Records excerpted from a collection
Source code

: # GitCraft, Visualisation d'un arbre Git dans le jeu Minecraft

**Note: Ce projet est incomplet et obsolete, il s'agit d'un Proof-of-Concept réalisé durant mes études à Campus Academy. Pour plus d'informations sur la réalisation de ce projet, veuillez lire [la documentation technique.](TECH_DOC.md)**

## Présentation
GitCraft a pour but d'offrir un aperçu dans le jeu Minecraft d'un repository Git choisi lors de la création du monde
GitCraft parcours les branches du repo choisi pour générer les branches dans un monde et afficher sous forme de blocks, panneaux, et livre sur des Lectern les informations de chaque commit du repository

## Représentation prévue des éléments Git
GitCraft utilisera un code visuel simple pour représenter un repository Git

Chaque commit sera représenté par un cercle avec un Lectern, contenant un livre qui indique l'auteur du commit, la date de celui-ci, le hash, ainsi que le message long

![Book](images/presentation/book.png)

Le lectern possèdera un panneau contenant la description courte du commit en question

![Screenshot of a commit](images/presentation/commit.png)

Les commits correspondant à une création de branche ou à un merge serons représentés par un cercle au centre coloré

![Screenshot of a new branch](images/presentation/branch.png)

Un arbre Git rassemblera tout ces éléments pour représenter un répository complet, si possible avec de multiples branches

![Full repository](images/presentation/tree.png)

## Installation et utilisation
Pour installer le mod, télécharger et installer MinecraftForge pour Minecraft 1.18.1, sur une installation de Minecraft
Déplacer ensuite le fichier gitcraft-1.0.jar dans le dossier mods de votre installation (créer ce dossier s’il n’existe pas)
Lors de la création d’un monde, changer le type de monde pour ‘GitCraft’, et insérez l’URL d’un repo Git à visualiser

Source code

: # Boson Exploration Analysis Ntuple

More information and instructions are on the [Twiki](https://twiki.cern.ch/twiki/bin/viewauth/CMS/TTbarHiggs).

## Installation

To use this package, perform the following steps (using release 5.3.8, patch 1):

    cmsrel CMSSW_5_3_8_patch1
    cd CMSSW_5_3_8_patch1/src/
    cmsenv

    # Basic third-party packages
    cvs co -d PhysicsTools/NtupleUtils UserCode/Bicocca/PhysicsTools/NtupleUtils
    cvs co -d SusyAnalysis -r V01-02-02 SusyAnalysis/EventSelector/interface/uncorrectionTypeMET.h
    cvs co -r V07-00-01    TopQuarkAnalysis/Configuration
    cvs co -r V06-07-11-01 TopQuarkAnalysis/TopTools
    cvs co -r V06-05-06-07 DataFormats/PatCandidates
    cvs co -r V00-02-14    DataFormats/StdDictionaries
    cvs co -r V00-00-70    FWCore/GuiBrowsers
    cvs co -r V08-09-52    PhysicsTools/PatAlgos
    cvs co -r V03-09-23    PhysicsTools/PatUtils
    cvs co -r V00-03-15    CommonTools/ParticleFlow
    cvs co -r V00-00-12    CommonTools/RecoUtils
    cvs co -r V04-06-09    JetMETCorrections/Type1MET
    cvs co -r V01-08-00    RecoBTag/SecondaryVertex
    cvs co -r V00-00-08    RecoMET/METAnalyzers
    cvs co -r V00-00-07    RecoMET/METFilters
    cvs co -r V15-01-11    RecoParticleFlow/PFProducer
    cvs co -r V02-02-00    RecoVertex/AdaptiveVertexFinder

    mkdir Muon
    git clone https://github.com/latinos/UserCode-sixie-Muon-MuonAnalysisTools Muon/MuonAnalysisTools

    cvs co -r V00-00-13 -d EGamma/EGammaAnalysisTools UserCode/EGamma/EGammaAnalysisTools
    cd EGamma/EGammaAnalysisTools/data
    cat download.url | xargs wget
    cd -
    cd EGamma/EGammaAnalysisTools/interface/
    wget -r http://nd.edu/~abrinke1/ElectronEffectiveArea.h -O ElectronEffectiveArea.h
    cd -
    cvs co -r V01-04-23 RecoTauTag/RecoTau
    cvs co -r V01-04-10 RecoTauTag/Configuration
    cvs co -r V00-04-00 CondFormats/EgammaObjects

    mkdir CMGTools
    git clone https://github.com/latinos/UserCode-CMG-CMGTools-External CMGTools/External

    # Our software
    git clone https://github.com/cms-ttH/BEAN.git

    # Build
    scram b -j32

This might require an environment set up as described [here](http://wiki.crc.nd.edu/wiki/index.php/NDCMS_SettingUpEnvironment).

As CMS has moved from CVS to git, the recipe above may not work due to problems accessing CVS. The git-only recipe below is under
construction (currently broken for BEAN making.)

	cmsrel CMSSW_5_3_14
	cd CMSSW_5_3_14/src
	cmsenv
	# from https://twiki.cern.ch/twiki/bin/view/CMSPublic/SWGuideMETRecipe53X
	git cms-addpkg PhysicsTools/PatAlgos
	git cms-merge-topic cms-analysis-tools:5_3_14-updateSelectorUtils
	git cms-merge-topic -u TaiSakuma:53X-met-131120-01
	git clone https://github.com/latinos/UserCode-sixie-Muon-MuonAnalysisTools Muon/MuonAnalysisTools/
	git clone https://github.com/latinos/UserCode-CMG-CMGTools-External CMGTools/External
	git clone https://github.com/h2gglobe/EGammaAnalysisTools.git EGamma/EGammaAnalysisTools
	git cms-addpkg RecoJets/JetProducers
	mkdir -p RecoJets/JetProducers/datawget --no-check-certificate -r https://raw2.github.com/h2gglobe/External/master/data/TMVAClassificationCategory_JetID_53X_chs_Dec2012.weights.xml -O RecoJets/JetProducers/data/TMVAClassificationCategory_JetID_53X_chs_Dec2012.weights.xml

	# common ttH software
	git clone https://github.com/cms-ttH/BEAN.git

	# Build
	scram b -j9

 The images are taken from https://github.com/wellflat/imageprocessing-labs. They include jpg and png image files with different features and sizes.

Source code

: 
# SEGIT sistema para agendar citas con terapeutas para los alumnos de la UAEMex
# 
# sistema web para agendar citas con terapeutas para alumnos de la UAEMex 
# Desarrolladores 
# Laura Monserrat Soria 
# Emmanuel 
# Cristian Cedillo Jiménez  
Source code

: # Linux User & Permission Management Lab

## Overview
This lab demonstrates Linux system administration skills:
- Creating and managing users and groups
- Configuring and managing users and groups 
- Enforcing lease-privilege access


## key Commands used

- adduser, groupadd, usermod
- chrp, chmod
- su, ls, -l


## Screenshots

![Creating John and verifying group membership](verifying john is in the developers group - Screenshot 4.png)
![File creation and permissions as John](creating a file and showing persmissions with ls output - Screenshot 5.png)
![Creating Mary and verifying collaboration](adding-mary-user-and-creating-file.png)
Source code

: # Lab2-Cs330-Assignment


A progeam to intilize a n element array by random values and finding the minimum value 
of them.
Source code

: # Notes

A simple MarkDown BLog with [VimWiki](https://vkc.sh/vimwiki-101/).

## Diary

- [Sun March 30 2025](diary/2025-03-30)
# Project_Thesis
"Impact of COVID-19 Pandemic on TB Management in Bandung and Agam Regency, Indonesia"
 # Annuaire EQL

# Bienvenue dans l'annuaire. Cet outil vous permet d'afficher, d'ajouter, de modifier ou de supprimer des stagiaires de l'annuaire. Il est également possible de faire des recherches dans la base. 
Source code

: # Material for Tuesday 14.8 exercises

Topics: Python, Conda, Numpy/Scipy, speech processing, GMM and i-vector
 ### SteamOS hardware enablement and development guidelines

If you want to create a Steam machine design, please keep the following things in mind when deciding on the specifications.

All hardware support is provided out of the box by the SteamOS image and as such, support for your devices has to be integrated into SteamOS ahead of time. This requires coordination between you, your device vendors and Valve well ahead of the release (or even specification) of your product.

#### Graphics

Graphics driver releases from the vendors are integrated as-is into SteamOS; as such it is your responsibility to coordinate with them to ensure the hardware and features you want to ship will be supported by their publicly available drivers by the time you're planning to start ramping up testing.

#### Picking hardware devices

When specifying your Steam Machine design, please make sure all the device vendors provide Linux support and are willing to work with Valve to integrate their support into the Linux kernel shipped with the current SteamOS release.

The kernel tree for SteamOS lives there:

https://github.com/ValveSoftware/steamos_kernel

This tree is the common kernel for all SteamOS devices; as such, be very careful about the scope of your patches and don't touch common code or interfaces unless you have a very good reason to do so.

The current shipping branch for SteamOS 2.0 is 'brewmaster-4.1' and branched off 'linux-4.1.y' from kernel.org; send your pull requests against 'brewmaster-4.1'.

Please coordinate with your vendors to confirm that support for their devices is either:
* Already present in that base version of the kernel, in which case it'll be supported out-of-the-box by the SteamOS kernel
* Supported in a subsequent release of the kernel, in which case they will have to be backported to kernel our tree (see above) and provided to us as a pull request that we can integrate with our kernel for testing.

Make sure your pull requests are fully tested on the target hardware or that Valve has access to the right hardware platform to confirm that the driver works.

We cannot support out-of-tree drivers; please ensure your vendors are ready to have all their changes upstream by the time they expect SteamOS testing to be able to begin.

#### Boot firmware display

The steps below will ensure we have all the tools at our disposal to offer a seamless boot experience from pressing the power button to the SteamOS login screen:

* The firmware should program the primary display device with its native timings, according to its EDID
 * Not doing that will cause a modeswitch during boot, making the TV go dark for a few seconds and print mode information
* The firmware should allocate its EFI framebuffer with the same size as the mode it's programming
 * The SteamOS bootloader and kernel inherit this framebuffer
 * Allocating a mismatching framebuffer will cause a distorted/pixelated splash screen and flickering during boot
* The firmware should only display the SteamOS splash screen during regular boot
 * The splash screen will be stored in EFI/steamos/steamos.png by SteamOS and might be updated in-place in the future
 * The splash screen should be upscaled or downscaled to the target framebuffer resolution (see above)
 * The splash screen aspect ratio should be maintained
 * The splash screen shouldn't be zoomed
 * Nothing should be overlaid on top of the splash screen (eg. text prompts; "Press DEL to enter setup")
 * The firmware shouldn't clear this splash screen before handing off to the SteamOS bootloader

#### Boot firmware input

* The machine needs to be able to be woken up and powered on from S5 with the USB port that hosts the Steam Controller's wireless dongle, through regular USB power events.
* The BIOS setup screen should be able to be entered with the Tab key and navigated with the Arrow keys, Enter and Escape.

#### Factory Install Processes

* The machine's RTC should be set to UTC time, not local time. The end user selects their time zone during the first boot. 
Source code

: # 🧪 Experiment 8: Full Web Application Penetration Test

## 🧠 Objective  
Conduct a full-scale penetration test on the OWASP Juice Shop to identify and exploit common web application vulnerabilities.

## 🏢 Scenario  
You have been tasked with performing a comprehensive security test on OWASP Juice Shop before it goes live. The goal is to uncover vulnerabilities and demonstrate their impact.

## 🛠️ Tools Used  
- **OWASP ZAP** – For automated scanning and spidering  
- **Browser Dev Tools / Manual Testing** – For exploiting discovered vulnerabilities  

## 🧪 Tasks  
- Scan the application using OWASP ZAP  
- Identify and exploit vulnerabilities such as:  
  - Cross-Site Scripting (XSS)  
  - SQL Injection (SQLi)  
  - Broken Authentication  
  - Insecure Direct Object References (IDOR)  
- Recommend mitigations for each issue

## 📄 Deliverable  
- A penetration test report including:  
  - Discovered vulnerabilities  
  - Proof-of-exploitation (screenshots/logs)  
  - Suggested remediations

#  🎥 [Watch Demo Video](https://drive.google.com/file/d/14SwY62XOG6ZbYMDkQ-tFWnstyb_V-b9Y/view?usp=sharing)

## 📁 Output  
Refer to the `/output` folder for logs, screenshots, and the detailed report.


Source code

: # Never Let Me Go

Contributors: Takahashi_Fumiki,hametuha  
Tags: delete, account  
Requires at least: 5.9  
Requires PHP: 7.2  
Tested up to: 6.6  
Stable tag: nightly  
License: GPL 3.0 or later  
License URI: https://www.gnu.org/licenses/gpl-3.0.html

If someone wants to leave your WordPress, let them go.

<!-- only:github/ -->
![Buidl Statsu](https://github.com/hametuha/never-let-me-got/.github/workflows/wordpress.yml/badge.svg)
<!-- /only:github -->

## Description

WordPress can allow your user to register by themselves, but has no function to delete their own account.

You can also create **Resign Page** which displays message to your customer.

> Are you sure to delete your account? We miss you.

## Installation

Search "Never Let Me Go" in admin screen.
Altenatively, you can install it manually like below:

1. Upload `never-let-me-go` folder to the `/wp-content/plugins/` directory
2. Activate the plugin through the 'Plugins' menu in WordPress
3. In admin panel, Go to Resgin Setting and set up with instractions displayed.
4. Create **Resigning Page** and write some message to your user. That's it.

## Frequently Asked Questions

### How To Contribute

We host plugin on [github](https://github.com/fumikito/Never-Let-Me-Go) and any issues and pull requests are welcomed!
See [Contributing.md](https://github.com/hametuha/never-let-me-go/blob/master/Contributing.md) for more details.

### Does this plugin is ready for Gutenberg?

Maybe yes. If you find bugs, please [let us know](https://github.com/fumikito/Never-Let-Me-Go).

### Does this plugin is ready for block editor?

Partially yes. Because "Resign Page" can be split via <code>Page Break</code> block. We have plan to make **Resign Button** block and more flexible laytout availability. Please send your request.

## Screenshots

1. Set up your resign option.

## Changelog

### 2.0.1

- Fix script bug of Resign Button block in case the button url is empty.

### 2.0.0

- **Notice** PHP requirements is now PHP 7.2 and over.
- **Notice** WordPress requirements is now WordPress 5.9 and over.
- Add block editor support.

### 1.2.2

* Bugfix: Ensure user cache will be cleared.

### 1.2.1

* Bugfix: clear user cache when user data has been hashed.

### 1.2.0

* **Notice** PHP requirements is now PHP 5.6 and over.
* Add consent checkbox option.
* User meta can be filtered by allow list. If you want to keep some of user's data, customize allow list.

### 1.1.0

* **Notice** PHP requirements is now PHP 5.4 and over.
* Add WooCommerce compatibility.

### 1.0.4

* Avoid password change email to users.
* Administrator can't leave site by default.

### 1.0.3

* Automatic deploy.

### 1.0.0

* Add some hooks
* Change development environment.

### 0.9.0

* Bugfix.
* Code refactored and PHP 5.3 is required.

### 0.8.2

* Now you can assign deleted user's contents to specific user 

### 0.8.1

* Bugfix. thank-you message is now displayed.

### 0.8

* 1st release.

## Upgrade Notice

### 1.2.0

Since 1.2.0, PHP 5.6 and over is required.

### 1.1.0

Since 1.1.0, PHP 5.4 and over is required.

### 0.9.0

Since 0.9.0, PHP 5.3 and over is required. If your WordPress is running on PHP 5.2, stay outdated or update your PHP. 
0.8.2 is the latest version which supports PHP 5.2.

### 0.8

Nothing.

#### [Exercise brief]
An exact, complete copy of the lines above from the one with "## Overview" through the one with "If you want to create" is the whole answer.

#### [Solved exercise]
## Overview
This lab demonstrates Linux system administration skills:
- Creating and managing users and groups
- Configuring and managing users and groups 
- Enforcing lease-privilege access


## key Commands used

- adduser, groupadd, usermod
- chrp, chmod
- su, ls, -l


## Screenshots

![Creating John and verifying group membership](verifying john is in the developers group - Screenshot 4.png)
![File creation and permissions as John](creating a file and showing persmissions with ls output - Screenshot 5.png)
![Creating Mary and verifying collaboration](adding-mary-user-and-creating-file.png)
Source code

: # Lab2-Cs330-Assignment


A progeam to intilize a n element array by random values and finding the minimum value 
of them.
Source code

: # Notes

A simple MarkDown BLog with [VimWiki](https://vkc.sh/vimwiki-101/).

## Diary

- [Sun March 30 2025](diary/2025-03-30)
# Project_Thesis
"Impact of COVID-19 Pandemic on TB Management in Bandung and Agam Regency, Indonesia"
 # Annuaire EQL

# Bienvenue dans l'annuaire. Cet outil vous permet d'afficher, d'ajouter, de modifier ou de supprimer des stagiaires de l'annuaire. Il est également possible de faire des recherches dans la base. 
Source code

: # Material for Tuesday 14.8 exercises

Topics: Python, Conda, Numpy/Scipy, speech processing, GMM and i-vector
 ### SteamOS hardware enablement and development guidelines

If you want to create a Steam machine design, please keep the following things in mind when deciding on the specifications.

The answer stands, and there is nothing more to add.